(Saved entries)
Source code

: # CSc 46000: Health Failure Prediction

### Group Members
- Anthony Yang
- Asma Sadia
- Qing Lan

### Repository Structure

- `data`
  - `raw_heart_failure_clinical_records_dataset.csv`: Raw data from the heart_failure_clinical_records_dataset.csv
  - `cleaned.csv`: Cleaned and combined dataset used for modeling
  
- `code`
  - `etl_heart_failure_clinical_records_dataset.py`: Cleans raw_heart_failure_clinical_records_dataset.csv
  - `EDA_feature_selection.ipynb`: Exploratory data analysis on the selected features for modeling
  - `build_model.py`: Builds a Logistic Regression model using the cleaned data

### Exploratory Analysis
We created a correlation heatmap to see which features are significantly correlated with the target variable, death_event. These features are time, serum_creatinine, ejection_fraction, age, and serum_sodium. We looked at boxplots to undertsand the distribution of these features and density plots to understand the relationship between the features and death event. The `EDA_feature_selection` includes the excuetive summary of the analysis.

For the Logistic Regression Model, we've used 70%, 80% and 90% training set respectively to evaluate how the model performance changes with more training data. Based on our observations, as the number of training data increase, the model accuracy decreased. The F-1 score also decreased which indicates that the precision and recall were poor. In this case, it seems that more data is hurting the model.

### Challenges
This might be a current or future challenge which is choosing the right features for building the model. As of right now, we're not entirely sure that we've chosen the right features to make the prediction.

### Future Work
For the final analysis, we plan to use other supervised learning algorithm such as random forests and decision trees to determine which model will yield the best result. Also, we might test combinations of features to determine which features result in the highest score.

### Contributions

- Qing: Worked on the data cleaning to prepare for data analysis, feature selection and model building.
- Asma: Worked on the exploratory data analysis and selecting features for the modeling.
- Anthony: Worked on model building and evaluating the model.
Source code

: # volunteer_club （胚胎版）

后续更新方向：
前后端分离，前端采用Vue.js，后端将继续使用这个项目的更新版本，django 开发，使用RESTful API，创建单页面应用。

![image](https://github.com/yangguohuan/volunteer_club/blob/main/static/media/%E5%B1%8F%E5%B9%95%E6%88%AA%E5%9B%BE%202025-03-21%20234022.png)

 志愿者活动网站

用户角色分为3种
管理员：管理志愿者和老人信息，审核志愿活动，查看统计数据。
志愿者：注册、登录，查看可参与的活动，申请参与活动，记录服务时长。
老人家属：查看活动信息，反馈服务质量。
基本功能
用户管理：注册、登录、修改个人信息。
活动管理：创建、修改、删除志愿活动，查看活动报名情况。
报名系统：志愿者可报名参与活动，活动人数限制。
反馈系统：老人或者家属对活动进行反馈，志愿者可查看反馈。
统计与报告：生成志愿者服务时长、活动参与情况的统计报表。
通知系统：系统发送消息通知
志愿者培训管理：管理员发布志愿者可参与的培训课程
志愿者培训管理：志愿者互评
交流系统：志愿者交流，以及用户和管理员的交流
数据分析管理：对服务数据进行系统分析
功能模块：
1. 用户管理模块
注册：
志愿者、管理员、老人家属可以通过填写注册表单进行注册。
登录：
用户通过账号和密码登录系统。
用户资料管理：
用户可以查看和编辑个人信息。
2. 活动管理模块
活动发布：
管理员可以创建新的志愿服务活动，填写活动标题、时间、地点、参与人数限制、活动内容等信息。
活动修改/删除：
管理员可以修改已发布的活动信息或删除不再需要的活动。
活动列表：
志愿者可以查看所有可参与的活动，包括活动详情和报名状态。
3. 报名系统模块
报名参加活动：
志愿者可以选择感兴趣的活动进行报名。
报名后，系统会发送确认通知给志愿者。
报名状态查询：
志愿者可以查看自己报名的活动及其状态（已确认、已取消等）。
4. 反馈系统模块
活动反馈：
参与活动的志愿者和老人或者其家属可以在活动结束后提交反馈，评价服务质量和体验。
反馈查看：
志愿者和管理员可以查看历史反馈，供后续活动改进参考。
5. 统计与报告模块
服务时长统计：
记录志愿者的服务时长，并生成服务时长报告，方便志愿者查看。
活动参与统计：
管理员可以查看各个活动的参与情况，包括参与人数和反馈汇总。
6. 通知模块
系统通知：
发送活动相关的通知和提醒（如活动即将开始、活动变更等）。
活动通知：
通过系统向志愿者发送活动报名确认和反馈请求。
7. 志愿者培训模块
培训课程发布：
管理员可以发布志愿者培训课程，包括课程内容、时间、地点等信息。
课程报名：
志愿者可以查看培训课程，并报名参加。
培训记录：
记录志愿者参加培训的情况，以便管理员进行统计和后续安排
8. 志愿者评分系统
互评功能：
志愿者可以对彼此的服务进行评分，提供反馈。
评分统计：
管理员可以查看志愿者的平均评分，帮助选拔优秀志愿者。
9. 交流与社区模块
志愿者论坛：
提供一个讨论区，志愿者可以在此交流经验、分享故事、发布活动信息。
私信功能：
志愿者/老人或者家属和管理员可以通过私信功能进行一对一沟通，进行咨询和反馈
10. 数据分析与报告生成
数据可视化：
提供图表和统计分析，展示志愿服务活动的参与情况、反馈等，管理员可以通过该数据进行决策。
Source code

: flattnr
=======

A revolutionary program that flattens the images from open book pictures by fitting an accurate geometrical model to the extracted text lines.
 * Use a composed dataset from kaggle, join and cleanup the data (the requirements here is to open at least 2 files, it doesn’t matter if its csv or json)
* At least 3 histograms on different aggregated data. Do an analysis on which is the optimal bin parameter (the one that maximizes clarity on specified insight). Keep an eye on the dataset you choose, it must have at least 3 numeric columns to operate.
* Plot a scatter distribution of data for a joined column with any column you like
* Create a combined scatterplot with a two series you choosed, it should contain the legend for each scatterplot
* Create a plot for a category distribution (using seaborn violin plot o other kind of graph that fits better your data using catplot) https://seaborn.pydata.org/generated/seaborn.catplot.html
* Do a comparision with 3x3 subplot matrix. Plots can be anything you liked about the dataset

◆ ACTIVITY ◆
Lines containing the word "cleaned" are to be located in the entries and copied.

◆ ANSWER TO THE PROBLEM ◆
  - `cleaned.csv`: Cleaned and combined dataset used for modeling
  - `build_model.py`: Builds a Logistic Regression model using the cleaned data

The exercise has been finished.